(Items listed in a dataset)
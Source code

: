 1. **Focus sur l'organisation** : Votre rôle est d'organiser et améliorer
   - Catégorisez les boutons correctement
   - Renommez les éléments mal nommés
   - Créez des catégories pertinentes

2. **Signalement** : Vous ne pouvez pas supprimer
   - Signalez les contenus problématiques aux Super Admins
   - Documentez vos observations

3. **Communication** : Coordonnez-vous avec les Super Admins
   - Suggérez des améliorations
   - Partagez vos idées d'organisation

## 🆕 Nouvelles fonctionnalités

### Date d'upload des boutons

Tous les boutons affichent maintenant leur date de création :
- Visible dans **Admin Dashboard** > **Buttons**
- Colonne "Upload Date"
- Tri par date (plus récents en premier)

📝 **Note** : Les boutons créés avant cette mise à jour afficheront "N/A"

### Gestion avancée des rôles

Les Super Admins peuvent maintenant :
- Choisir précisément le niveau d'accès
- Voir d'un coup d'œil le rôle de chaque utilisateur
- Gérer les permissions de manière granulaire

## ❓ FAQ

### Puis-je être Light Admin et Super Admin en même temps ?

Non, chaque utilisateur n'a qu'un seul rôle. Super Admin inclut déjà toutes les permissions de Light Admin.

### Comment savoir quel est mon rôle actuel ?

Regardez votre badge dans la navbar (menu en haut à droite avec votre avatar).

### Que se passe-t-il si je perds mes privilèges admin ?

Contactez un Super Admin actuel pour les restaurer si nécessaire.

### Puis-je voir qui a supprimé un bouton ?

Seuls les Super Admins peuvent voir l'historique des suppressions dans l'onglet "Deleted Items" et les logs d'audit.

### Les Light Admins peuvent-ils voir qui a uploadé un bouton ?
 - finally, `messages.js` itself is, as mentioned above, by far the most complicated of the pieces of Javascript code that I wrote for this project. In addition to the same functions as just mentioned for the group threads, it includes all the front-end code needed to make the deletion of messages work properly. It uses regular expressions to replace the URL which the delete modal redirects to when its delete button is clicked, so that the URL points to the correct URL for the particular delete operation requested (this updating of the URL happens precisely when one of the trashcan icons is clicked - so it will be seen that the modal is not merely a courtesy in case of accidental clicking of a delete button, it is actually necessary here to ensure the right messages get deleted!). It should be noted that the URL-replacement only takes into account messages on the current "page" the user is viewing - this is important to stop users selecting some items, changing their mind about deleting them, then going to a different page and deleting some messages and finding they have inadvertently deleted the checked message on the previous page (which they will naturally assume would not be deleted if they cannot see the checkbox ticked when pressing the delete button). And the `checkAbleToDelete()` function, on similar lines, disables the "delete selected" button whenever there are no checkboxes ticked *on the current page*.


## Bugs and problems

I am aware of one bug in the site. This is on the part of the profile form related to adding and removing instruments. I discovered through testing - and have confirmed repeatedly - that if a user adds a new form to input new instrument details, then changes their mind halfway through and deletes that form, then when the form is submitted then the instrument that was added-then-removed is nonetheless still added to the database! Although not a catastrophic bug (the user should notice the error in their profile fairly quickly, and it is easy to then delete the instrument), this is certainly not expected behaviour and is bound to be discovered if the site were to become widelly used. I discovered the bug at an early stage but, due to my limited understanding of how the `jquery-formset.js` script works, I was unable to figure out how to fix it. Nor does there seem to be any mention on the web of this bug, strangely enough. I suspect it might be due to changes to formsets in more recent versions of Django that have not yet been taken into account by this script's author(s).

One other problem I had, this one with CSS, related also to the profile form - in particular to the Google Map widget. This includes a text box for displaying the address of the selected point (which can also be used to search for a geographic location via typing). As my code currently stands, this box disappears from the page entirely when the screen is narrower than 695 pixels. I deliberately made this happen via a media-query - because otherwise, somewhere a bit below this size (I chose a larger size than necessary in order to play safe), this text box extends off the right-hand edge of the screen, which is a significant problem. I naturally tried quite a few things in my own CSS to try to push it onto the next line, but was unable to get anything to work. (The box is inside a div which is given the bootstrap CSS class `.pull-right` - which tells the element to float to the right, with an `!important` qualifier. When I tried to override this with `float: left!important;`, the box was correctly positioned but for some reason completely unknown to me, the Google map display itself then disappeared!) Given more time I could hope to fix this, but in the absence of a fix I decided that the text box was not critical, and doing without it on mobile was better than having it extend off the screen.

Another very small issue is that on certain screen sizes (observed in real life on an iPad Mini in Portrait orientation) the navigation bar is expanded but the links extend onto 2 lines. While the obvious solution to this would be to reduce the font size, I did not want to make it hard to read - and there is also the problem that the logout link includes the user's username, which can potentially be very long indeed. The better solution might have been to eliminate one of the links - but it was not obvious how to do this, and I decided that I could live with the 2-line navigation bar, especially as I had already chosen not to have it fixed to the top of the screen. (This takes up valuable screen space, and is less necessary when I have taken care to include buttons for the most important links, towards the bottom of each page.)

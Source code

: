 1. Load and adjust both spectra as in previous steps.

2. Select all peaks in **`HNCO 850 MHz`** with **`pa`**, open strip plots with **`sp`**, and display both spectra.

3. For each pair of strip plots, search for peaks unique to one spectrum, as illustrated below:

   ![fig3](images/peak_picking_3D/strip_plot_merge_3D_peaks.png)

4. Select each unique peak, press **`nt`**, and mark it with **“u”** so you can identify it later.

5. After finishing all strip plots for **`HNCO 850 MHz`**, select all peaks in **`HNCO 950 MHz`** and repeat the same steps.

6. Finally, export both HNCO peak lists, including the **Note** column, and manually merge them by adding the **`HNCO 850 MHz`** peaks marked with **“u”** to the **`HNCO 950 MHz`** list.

*WHAT IS REQUIRED*: Find the line that contains "2. Select all". Repeat it and every line after it, exactly as written, up to and including the last line of the records above.

*OUTPUT FOR THIS EXERCISE*:
2. Select all peaks in **`HNCO 850 MHz`** with **`pa`**, open strip plots with **`sp`**, and display both spectra.

3. For each pair of strip plots, search for peaks unique to one spectrum, as illustrated below:

   ![fig3](images/peak_picking_3D/strip_plot_merge_3D_peaks.png)

4. Select each unique peak, press **`nt`**, and mark it with **“u”** so you can identify it later.

5. After finishing all strip plots for **`HNCO 850 MHz`**, select all peaks in **`HNCO 950 MHz`** and repeat the same steps.

6. Finally, export both HNCO peak lists, including the **Note** column, and manually merge them by adding the **`HNCO 850 MHz`** peaks marked with **“u”** to the **`HNCO 950 MHz`** list.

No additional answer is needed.